The current study fabricated magnetic functional reduced graphene oxide (MFRGO) by relying on FeCl4- magnetic anion confined to cationic 1-methyl imidazolium. Furthermore, for improving the electrochemical performance of conductive polymer, hybrid poly ortho aminophenol (POAP)/ MFRGO films have then been fabricated by POAP electropolymerization in the presence of MFRGO nanorods as active electrodes for electrochemical supercapacitors. Surface and electrochemical analyses have been used for characterization of MFRGO and POAP/ MFRGO composite films. Different electrochemical methods including galvanostatic charge discharge experiments, cyclic voltammetry and electrochemical impedance spectroscopy have been applied to study the system performance. Prepared composite film exhibited a significantly high specific capacity, high rate capability and excellent cycling stability (capacitance retention of ~91% even after 1000 cycles).

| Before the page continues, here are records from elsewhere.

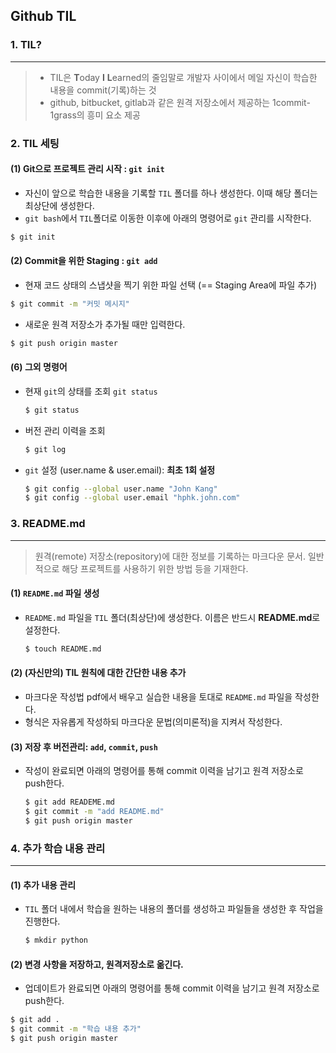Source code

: ## Github TIL 

### 1. TIL?

---

> - TIL은 **T**oday **I** **L**earned의 줄임말로 개발자 사이에서 메일 자신이 학습한 내용을 commit(기록)하는 것
> - github, bitbucket, gitlab과 같은 원격 저장소에서 제공하는 1commit-1grass의 흥미 요소 제공



### 2. TIL 세팅

#### (1) Git으로 프로젝트 관리 시작 : `git init`

- 자신이 앞으로 학습한 내용을 기록할 `TIL` 폴더를 하나 생성한다.  이때 해당 폴더는 최상단에 생성한다.
- `git bash`에서 `TIL`폴더로 이동한 이후에 아래의 명령어로 `git` 관리를 시작한다.

  

```bash
$ git init
```



#### (2) Commit을 위한 Staging : `git add`

- 현재 코드 상태의 스냅샷을 찍기 위한 파일 선택 (== Staging Area에 파일 추가)

```bash
$ git commit -m "커밋 메시지"
```

- 새로운 원격 저장소가 추가될 때만 입력한다.

```bash
$ git push origin master
```



#### (6) 그외 명령어

- 현재 `git`의 상태를 조회 `git status`    

  ```bash
  $ git status
  ```

- 버전 관리 이력을 조회 

  ```bash
  $ git log
  ```

- `git` 설정 (user.name & user.email): **최초 1회 설정**    

  ```bash
  $ git config --global user.name "John Kang"
  $ git config --global user.email "hphk.john.com"
  ```

  

### 3. README.md

---

> 원격(remote) 저장소(repository)에 대한 정보를 기록하는 마크다운 문서. 일반적으로 해당 프로젝트를 사용하기 위한 방법 등을 기재한다.



#### (1) `README.md` 파일 생성

- `README.md` 파일을 `TIL` 폴더(최상단)에 생성한다. 이름은 반드시 **README.md**로 설정한다.

  ```bash
  $ touch README.md
  ```



#### (2) (자신만의) TIL 원칙에 대한 간단한 내용 추가

- 마크다운 작성법  pdf에서 배우고 실습한 내용을 토대로 `README.md` 파일을 작성한다.
- 형식은 자유롭게 작성하되 마크다운 문법(의미론적)을 지켜서 작성한다.



#### (3) 저장 후 버전관리: `add`, `commit`, `push`

- 작성이 완료되면 아래의 명령어를 통해 commit 이력을 남기고 원격 저장소로 push한다.

  ```bash
  $ git add READEME.md
  $ git commit -m "add README.md"
  $ git push origin master
  ```



### 4. 추가 학습 내용 관리

---

#### (1) 추가 내용 관리

- `TIL` 폴더 내에서 학습을 원하는 내용의 폴더를 생성하고 파일들을 생성한 후 작업을 진행한다.

  ```bash
  $ mkdir python
  ```



#### (2) 변경 사항을 저장하고, 원격저장소로 옮긴다.

- 업데이트가 완료되면 아래의 명령어를 통해 commit 이력을 남기고 원격 저장소로 push한다. 

```bash
$ git add .
$ git commit -m "학습 내용 추가"
$ git push origin master
```

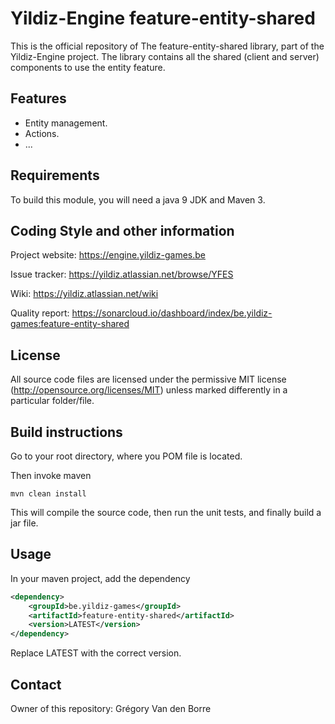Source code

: # Yildiz-Engine feature-entity-shared

This is the official repository of The feature-entity-shared library, part of the Yildiz-Engine project.
The library contains all the shared (client and server) components to use the entity feature.

## Features

* Entity management.
* Actions.
* ...

## Requirements

To build this module, you will need a java 9 JDK and Maven 3.

## Coding Style and other information

Project website:
https://engine.yildiz-games.be

Issue tracker:
https://yildiz.atlassian.net/browse/YFES

Wiki:
https://yildiz.atlassian.net/wiki

Quality report:
https://sonarcloud.io/dashboard/index/be.yildiz-games:feature-entity-shared

## License

All source code files are licensed under the permissive MIT license
(http://opensource.org/licenses/MIT) unless marked differently in a particular folder/file.

## Build instructions

Go to your root directory, where you POM file is located.

Then invoke maven

	mvn clean install

This will compile the source code, then run the unit tests, and finally build a jar file.

## Usage

In your maven project, add the dependency

```xml
<dependency>
    <groupId>be.yildiz-games</groupId>
    <artifactId>feature-entity-shared</artifactId>
    <version>LATEST</version>
</dependency>
```
Replace LATEST with the correct version.

## Contact
Owner of this repository: Grégory Van den Borre
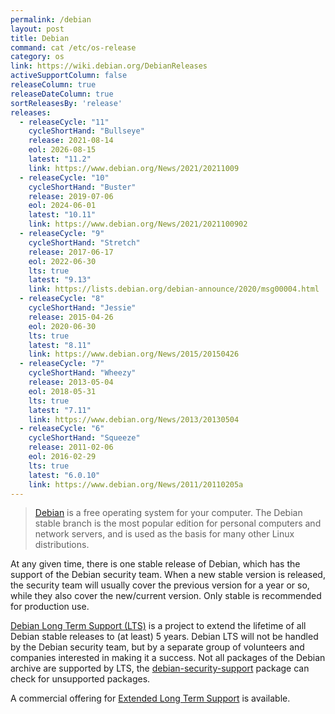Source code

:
 ```yaml
---
permalink: /debian
layout: post
title: Debian
command: cat /etc/os-release
category: os
link: https://wiki.debian.org/DebianReleases
activeSupportColumn: false
releaseColumn: true
releaseDateColumn: true
sortReleasesBy: 'release'
releases:
  - releaseCycle: "11"
    cycleShortHand: "Bullseye"
    release: 2021-08-14
    eol: 2026-08-15
    latest: "11.2"
    link: https://www.debian.org/News/2021/20211009
  - releaseCycle: "10"
    cycleShortHand: "Buster"
    release: 2019-07-06
    eol: 2024-06-01
    latest: "10.11"
    link: https://www.debian.org/News/2021/2021100902
  - releaseCycle: "9"
    cycleShortHand: "Stretch"
    release: 2017-06-17
    eol: 2022-06-30
    lts: true
    latest: "9.13"
    link: https://lists.debian.org/debian-announce/2020/msg00004.html
  - releaseCycle: "8"
    cycleShortHand: "Jessie"
    release: 2015-04-26
    eol: 2020-06-30
    lts: true
    latest: "8.11"
    link: https://www.debian.org/News/2015/20150426
  - releaseCycle: "7"
    cycleShortHand: "Wheezy"
    release: 2013-05-04
    eol: 2018-05-31
    lts: true
    latest: "7.11"
    link: https://www.debian.org/News/2013/20130504
  - releaseCycle: "6"
    cycleShortHand: "Squeeze"
    release: 2011-02-06
    eol: 2016-02-29
    lts: true
    latest: "6.0.10"
    link: https://www.debian.org/News/2011/20110205a
---
```

> [Debian](https://www.debian.org/) is a free operating system for your computer. The Debian stable branch is the most popular edition for personal computers and network servers, and is used as the basis for many other Linux distributions.

At any given time, there is one stable release of Debian, which has the support of the Debian security team. When a new stable version is released, the security team will usually cover the previous version for a year or so, while they also cover the new/current version. Only stable is recommended for production use.

[Debian Long Term Support (LTS)](https://wiki.debian.org/LTS) is a project to extend the lifetime of all Debian stable releases to (at least) 5 years. Debian LTS will not be handled by the Debian security team, but by a separate group of volunteers and companies interested in making it a success. Not all packages of the Debian archive are supported by LTS, the [debian-security-support](https://wiki.debian.org/LTS/Using#Check_for_unsupported_packages) package can check for unsupported packages.

A commercial offering for [Extended Long Term Support](https://wiki.debian.org/LTS/Extended) is available.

These results suggest that electrosynthesized composite films are a promising electrode material for energy storage applications in high-performance pseudocapacitors.

1. Introduction

The outspreading and development of next generation energy storage devices, supercapacitors (SCs) also called ultracapacitor, for varied applications such as portable electronic devices has received significant attentions in last decades as they are able to deliver high power density and show fast charge/discharge (C/D) capability beside of long life cycle. To improve the performance of supercapacitors and obtain higher electrochemical achievements a long range of materials have been used to consider their potential as electrode. Graphene and reduced graphene oxide (rGO) and carbon nano tubes (CNTs) and derivatives are promising materials to employ in SCs due to high specific capacitance delivery and surface area based on electrical double layer capacitance (EDLC)[1-5]. Functionalized GO (FGO) nanosheets have recently been developed as attractive fillers for electrode and membrane modifications. The functional groups of FGO could ease the dispersion of FGO in organic solvents. Additionally, the functional groups on the FGO structure can enhance the water retention and proton conductivity of the membranes.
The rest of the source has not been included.